▶ **Extracted data**:

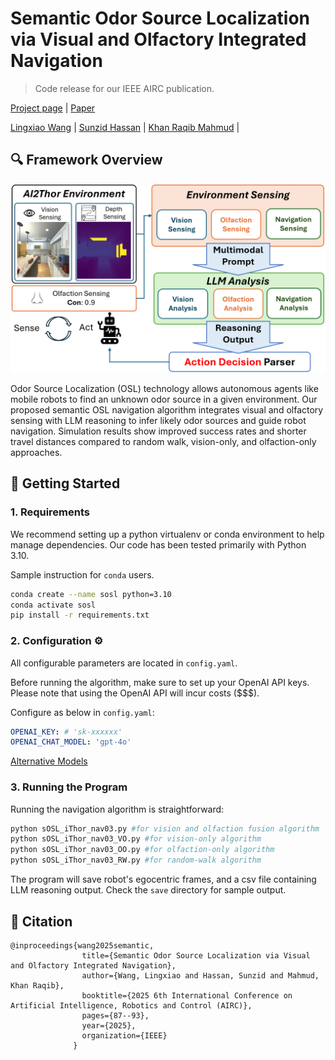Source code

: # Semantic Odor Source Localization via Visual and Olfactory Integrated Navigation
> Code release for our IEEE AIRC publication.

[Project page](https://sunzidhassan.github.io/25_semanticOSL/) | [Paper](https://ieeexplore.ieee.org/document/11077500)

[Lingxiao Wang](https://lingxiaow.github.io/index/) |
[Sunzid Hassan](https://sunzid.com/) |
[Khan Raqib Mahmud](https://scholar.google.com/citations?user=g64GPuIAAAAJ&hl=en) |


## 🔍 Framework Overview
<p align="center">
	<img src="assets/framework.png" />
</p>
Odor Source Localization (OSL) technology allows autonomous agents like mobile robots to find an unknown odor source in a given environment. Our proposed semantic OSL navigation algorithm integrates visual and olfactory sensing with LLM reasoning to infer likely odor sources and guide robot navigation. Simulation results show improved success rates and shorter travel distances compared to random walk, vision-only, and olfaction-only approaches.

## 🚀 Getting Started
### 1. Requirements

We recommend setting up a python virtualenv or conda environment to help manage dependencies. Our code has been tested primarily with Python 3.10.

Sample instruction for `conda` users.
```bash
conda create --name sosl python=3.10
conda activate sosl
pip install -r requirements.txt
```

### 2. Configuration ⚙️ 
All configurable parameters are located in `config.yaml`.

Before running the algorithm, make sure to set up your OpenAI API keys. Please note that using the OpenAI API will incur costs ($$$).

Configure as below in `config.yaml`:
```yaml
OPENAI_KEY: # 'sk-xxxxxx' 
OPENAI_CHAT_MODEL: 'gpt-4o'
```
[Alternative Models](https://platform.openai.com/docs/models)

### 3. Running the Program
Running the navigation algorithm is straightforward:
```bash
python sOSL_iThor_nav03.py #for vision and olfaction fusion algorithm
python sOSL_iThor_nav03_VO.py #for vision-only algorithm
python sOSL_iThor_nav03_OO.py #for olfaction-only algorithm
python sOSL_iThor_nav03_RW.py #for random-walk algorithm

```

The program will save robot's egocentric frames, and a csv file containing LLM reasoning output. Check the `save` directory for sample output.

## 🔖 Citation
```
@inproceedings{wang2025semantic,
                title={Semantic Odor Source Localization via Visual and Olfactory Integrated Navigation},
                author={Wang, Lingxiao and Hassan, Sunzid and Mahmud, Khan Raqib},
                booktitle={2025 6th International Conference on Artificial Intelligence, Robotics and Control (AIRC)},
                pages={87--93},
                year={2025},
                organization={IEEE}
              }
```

▶ **What you need to do**:
Return all lines of the material that have "only" in them.

▶ **Result**:
Odor Source Localization (OSL) technology allows autonomous agents like mobile robots to find an unknown odor source in a given environment. Our proposed semantic OSL navigation algorithm integrates visual and olfactory sensing with LLM reasoning to infer likely odor sources and guide robot navigation. Simulation results show improved success rates and shorter travel distances compared to random walk, vision-only, and olfaction-only approaches.
python sOSL_iThor_nav03_VO.py #for vision-only algorithm
python sOSL_iThor_nav03_OO.py #for olfaction-only algorithm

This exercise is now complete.